# [Your objective]
Only the lines of the data below from the one with "2. Environment variables" through the one with "with cryptography support" are wanted. Repeat them exactly.
** Opening Supplied records block **
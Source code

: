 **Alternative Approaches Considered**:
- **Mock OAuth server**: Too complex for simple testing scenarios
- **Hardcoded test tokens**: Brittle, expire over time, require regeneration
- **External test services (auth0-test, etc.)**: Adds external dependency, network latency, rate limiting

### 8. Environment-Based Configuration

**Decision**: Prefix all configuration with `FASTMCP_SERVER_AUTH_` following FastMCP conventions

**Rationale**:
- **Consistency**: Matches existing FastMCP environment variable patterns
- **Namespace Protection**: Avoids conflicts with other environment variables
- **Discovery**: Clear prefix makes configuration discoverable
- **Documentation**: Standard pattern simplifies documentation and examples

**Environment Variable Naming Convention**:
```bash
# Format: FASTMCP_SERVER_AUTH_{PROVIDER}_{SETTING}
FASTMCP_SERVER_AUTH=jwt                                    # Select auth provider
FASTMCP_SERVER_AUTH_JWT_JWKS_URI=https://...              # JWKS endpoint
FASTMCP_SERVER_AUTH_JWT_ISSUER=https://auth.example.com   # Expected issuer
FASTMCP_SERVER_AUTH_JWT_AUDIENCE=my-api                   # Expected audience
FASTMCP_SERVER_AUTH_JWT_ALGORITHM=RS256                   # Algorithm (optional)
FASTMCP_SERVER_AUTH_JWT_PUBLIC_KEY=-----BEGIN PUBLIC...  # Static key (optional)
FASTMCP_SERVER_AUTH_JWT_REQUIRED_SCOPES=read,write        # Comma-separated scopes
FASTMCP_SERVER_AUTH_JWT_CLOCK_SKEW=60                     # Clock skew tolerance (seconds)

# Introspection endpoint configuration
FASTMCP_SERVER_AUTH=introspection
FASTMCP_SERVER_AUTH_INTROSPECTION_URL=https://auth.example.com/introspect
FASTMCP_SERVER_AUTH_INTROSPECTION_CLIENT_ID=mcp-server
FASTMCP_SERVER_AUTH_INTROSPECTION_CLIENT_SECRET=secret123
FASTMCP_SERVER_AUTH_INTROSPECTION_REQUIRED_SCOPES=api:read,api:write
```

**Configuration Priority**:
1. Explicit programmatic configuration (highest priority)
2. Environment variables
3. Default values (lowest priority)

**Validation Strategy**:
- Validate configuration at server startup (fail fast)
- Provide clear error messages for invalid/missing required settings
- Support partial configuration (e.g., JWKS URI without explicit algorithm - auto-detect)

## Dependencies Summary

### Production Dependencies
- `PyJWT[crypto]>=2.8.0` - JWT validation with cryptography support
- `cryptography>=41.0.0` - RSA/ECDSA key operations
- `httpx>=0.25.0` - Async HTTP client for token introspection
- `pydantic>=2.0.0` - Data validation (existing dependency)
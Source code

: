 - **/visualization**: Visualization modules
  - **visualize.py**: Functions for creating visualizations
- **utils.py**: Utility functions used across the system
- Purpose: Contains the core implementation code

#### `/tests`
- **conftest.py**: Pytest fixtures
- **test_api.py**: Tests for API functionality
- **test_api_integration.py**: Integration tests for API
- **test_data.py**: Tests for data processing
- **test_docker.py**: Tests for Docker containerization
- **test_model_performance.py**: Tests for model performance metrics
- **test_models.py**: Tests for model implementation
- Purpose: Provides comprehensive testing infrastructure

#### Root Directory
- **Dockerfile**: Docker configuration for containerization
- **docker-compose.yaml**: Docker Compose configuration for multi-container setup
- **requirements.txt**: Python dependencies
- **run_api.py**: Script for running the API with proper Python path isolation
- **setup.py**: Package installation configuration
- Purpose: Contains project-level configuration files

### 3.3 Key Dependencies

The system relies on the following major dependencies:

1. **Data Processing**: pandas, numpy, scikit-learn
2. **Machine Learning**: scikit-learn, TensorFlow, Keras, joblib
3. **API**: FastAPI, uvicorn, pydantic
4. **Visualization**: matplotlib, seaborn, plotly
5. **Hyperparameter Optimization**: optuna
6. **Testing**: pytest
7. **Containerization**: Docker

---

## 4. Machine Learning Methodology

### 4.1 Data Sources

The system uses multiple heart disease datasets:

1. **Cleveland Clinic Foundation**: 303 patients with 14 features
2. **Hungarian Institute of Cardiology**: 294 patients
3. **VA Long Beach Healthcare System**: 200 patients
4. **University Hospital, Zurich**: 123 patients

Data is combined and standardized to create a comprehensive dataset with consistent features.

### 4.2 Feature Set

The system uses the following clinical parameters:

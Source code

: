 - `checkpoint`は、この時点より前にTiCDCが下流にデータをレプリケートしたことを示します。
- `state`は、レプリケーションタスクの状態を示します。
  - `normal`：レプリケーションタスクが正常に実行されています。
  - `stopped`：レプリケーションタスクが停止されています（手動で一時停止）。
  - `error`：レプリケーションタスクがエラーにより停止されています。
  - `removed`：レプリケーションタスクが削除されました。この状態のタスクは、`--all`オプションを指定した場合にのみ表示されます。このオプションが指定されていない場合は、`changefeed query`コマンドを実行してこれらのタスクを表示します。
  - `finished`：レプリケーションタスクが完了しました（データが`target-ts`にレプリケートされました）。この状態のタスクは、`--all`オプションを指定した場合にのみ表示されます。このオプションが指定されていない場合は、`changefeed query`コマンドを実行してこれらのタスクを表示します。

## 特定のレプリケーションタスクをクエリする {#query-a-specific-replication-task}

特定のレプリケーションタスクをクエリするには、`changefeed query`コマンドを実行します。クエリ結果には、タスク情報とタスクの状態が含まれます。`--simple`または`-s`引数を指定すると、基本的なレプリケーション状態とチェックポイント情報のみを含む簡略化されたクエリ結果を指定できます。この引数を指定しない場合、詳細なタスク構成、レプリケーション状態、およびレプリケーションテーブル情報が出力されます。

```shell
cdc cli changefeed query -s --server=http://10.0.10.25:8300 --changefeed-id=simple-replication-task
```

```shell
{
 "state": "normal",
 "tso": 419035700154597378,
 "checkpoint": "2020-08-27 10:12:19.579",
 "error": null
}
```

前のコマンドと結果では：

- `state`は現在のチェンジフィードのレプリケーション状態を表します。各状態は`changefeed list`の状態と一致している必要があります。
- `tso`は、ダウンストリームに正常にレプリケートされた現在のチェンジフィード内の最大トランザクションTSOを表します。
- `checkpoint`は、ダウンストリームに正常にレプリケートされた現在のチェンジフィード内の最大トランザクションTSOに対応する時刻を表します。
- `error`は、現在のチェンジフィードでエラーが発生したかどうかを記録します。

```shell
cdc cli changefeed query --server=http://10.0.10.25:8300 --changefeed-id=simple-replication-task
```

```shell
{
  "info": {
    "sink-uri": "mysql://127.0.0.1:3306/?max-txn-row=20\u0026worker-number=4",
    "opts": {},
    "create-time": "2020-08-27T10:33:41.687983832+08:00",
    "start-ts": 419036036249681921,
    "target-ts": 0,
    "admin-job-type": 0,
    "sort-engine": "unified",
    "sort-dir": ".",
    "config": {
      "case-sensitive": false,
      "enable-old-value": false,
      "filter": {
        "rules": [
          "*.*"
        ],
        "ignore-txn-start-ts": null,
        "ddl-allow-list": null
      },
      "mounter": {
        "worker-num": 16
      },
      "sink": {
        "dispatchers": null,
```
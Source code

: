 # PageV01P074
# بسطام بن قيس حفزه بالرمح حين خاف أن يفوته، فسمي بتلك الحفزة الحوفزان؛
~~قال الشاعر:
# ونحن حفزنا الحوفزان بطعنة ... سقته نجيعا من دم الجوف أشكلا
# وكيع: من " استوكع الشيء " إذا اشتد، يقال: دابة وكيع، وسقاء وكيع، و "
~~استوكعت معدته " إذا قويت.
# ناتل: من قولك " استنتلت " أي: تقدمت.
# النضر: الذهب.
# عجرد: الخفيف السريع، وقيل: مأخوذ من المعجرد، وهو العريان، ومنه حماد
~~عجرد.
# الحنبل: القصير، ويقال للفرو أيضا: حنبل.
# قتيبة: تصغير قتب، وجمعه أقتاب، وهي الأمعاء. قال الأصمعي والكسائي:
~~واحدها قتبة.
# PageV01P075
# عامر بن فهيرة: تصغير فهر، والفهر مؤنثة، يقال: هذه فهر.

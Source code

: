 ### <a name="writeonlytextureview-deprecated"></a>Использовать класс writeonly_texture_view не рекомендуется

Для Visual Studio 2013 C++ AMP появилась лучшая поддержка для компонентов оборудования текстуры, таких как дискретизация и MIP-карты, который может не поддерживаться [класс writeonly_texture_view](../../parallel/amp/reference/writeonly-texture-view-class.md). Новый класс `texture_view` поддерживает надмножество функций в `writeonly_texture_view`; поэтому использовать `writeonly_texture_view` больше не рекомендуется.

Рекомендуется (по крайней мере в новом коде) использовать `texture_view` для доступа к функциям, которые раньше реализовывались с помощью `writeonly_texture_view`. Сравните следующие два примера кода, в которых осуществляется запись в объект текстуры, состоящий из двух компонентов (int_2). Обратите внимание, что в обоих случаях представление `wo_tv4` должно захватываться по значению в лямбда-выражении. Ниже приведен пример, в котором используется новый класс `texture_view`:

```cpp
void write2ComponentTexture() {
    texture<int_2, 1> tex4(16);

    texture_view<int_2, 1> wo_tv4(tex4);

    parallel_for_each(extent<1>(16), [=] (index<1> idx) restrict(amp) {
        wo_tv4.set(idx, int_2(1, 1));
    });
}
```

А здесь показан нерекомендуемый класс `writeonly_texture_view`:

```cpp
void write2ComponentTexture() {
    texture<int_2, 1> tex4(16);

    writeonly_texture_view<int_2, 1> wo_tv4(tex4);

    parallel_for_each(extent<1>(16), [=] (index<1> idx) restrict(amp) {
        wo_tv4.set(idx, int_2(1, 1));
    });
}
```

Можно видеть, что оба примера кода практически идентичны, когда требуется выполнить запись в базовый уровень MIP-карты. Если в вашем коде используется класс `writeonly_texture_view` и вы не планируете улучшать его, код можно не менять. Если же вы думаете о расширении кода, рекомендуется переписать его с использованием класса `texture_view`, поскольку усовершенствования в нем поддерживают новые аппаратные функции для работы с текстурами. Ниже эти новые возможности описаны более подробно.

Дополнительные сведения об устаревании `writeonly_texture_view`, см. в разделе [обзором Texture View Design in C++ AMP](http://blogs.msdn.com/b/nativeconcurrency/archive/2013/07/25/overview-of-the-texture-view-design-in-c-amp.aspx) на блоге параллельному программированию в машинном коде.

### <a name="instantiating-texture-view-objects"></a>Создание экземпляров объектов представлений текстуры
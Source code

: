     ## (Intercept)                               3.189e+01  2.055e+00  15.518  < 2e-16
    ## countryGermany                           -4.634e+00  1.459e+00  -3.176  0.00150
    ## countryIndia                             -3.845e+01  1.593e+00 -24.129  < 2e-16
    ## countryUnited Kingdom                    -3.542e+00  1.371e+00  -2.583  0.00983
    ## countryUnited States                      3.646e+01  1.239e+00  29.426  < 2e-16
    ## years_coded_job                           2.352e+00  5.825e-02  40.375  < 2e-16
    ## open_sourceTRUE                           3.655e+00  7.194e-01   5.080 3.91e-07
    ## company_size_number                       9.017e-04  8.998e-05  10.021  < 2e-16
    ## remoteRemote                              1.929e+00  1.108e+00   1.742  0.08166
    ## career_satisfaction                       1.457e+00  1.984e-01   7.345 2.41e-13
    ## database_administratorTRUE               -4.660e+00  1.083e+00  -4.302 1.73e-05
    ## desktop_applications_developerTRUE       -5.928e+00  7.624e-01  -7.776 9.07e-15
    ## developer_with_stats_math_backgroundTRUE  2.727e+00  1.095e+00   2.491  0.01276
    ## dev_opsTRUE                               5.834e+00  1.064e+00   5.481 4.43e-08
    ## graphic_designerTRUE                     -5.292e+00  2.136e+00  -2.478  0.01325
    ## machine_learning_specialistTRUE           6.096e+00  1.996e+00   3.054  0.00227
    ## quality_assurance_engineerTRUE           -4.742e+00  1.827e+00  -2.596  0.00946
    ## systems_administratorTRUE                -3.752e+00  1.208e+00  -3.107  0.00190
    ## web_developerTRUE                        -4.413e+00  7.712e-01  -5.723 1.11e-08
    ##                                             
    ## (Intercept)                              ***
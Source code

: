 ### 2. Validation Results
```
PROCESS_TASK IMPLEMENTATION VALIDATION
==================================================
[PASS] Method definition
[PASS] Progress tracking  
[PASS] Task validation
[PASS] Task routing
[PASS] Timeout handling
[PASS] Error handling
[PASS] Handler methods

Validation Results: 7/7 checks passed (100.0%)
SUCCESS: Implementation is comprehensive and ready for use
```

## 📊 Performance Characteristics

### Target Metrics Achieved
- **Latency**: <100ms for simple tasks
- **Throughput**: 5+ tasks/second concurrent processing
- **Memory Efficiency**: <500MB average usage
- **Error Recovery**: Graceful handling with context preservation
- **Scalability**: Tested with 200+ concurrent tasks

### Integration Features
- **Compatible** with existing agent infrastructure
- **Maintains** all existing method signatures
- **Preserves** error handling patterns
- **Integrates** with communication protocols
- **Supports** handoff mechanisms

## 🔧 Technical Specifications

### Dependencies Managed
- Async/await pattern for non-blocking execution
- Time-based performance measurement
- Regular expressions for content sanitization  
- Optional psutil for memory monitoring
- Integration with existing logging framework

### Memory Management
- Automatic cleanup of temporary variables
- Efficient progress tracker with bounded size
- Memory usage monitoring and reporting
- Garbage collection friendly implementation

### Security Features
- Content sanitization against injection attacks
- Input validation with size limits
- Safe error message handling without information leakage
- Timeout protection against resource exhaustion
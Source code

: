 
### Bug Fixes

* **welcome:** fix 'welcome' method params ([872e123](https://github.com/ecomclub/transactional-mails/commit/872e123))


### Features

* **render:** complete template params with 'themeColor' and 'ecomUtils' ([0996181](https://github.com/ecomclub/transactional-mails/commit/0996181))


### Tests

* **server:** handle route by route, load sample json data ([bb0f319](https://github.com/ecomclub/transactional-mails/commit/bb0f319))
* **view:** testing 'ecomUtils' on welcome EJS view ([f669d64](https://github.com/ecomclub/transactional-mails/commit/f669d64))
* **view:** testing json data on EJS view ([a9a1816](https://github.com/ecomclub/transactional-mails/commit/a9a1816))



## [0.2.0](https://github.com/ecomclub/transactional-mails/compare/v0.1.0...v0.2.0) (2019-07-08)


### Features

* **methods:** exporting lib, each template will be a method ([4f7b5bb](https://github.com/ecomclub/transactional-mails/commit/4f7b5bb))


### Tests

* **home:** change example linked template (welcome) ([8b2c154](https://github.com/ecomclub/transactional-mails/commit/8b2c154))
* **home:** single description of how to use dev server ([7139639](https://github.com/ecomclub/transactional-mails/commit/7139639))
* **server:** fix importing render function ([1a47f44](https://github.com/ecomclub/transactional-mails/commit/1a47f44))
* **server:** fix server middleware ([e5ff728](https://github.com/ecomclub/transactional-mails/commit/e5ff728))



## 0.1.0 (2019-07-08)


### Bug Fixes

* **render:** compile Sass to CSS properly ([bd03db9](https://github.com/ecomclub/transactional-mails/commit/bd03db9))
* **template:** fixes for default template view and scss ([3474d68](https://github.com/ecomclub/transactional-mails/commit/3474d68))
** Closing Supplied records block **
# [Written response]
2. Environment variables
3. Default values (lowest priority)

**Validation Strategy**:
- Validate configuration at server startup (fail fast)
- Provide clear error messages for invalid/missing required settings
- Support partial configuration (e.g., JWKS URI without explicit algorithm - auto-detect)

## Dependencies Summary

### Production Dependencies
- `PyJWT[crypto]>=2.8.0` - JWT validation with cryptography support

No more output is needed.